--- EXERCISE ---
Return the full listing exactly as it is written.

· · ·

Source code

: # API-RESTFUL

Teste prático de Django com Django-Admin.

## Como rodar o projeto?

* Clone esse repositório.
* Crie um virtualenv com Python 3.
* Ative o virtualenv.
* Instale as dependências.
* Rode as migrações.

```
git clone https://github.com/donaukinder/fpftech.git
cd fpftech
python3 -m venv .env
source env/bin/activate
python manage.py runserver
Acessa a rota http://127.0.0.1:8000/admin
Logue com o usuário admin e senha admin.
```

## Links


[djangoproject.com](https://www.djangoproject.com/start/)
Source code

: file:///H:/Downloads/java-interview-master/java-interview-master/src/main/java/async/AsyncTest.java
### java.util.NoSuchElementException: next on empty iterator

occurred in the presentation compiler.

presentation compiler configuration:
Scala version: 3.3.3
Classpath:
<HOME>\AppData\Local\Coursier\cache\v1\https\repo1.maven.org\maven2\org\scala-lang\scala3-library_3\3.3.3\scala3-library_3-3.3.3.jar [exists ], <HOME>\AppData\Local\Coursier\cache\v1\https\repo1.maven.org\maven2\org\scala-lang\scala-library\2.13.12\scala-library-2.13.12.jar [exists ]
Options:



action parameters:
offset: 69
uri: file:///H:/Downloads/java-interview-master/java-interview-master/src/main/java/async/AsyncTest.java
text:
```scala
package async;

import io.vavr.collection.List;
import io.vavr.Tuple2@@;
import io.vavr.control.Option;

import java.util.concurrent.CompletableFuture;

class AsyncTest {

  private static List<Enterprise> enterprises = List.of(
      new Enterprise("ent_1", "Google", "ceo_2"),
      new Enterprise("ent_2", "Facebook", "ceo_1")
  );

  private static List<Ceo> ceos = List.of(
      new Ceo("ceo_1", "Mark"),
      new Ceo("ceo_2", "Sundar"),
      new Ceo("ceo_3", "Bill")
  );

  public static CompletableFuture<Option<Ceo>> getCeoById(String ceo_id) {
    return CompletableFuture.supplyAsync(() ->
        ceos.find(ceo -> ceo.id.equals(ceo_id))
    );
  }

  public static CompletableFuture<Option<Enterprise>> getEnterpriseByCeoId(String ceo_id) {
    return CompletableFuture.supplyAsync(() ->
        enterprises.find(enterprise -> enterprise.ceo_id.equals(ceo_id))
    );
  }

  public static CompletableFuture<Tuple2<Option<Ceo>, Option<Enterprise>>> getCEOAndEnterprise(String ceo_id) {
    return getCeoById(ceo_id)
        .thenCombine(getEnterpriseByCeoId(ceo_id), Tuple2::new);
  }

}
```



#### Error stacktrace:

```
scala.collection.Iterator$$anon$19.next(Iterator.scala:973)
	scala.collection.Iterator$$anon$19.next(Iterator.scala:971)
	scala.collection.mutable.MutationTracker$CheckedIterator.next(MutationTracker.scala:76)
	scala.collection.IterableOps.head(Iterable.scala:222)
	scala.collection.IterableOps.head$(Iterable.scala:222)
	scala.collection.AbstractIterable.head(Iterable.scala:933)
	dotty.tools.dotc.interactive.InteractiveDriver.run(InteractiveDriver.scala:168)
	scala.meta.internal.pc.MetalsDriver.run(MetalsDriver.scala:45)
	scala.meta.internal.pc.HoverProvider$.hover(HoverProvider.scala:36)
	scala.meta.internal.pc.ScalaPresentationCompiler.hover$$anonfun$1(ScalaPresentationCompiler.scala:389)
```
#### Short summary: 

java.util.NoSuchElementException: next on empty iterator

· · ·

--- SOLUTION TO THE EXERCISE ---
Source code

: # API-RESTFUL

Teste prático de Django com Django-Admin.

## Como rodar o projeto?

* Clone esse repositório.
* Crie um virtualenv com Python 3.
* Ative o virtualenv.
* Instale as dependências.
* Rode as migrações.

```
git clone https://github.com/donaukinder/fpftech.git
cd fpftech
python3 -m venv .env
source env/bin/activate
python manage.py runserver
Acessa a rota http://127.0.0.1:8000/admin
Logue com o usuário admin e senha admin.
```

## Links


[djangoproject.com](https://www.djangoproject.com/start/)
Source code

: file:///H:/Downloads/java-interview-master/java-interview-master/src/main/java/async/AsyncTest.java
### java.util.NoSuchElementException: next on empty iterator

occurred in the presentation compiler.

presentation compiler configuration:
Scala version: 3.3.3
Classpath:
<HOME>\AppData\Local\Coursier\cache\v1\https\repo1.maven.org\maven2\org\scala-lang\scala3-library_3\3.3.3\scala3-library_3-3.3.3.jar [exists ], <HOME>\AppData\Local\Coursier\cache\v1\https\repo1.maven.org\maven2\org\scala-lang\scala-library\2.13.12\scala-library-2.13.12.jar [exists ]
Options:



action parameters:
offset: 69
uri: file:///H:/Downloads/java-interview-master/java-interview-master/src/main/java/async/AsyncTest.java
text:
```scala
package async;

import io.vavr.collection.List;
import io.vavr.Tuple2@@;
import io.vavr.control.Option;

import java.util.concurrent.CompletableFuture;

class AsyncTest {

  private static List<Enterprise> enterprises = List.of(
      new Enterprise("ent_1", "Google", "ceo_2"),
      new Enterprise("ent_2", "Facebook", "ceo_1")
  );

  private static List<Ceo> ceos = List.of(
      new Ceo("ceo_1", "Mark"),
      new Ceo("ceo_2", "Sundar"),
      new Ceo("ceo_3", "Bill")
  );

  public static CompletableFuture<Option<Ceo>> getCeoById(String ceo_id) {
    return CompletableFuture.supplyAsync(() ->
        ceos.find(ceo -> ceo.id.equals(ceo_id))
    );
  }

  public static CompletableFuture<Option<Enterprise>> getEnterpriseByCeoId(String ceo_id) {
    return CompletableFuture.supplyAsync(() ->
        enterprises.find(enterprise -> enterprise.ceo_id.equals(ceo_id))
    );
  }

  public static CompletableFuture<Tuple2<Option<Ceo>, Option<Enterprise>>> getCEOAndEnterprise(String ceo_id) {
    return getCeoById(ceo_id)
        .thenCombine(getEnterpriseByCeoId(ceo_id), Tuple2::new);
  }

}
```



#### Error stacktrace:

```
scala.collection.Iterator$$anon$19.next(Iterator.scala:973)
	scala.collection.Iterator$$anon$19.next(Iterator.scala:971)
	scala.collection.mutable.MutationTracker$CheckedIterator.next(MutationTracker.scala:76)
	scala.collection.IterableOps.head(Iterable.scala:222)
	scala.collection.IterableOps.head$(Iterable.scala:222)
	scala.collection.AbstractIterable.head(Iterable.scala:933)
	dotty.tools.dotc.interactive.InteractiveDriver.run(InteractiveDriver.scala:168)
	scala.meta.internal.pc.MetalsDriver.run(MetalsDriver.scala:45)
	scala.meta.internal.pc.HoverProvider$.hover(HoverProvider.scala:36)
	scala.meta.internal.pc.ScalaPresentationCompiler.hover$$anonfun$1(ScalaPresentationCompiler.scala:389)
```
#### Short summary: 

java.util.NoSuchElementException: next on empty iterator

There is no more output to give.